**WORK REQUEST**
Copy out the entries that come next, exactly.

**WORKING DATA**
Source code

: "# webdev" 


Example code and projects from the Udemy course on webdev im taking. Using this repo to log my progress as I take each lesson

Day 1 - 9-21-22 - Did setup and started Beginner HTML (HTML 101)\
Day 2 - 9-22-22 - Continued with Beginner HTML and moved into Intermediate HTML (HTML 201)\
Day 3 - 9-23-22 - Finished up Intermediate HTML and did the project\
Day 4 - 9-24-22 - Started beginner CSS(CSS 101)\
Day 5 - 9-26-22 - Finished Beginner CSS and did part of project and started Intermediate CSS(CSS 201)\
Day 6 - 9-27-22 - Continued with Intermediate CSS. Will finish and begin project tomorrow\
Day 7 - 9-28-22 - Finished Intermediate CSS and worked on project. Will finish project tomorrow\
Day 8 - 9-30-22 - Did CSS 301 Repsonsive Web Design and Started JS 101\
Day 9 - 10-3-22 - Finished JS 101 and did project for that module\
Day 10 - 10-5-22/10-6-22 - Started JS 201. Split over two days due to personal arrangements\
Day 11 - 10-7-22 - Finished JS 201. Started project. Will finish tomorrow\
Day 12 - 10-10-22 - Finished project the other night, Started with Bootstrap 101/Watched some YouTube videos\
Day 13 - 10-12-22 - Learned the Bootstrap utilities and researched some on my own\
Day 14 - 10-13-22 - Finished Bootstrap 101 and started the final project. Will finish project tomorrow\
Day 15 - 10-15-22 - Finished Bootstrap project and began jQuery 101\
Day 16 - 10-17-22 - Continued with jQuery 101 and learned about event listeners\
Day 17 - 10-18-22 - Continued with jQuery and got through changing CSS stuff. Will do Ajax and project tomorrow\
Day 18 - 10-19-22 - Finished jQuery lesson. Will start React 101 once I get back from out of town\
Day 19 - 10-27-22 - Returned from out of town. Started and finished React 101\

**ANSWER TO THIS EXERCISE**
Source code

: "# webdev" 


Example code and projects from the Udemy course on webdev im taking. Using this repo to log my progress as I take each lesson

Day 1 - 9-21-22 - Did setup and started Beginner HTML (HTML 101)\
Day 2 - 9-22-22 - Continued with Beginner HTML and moved into Intermediate HTML (HTML 201)\
Day 3 - 9-23-22 - Finished up Intermediate HTML and did the project\
Day 4 - 9-24-22 - Started beginner CSS(CSS 101)\
Day 5 - 9-26-22 - Finished Beginner CSS and did part of project and started Intermediate CSS(CSS 201)\
Day 6 - 9-27-22 - Continued with Intermediate CSS. Will finish and begin project tomorrow\
Day 7 - 9-28-22 - Finished Intermediate CSS and worked on project. Will finish project tomorrow\
Day 8 - 9-30-22 - Did CSS 301 Repsonsive Web Design and Started JS 101\
Day 9 - 10-3-22 - Finished JS 101 and did project for that module\
Day 10 - 10-5-22/10-6-22 - Started JS 201. Split over two days due to personal arrangements\
Day 11 - 10-7-22 - Finished JS 201. Started project. Will finish tomorrow\
Day 12 - 10-10-22 - Finished project the other night, Started with Bootstrap 101/Watched some YouTube videos\
Day 13 - 10-12-22 - Learned the Bootstrap utilities and researched some on my own\
Day 14 - 10-13-22 - Finished Bootstrap 101 and started the final project. Will finish project tomorrow\
Day 15 - 10-15-22 - Finished Bootstrap project and began jQuery 101\
Day 16 - 10-17-22 - Continued with jQuery 101 and learned about event listeners\
Day 17 - 10-18-22 - Continued with jQuery and got through changing CSS stuff. Will do Ajax and project tomorrow\
Day 18 - 10-19-22 - Finished jQuery lesson. Will start React 101 once I get back from out of town\
Day 19 - 10-27-22 - Returned from out of town. Started and finished React 101\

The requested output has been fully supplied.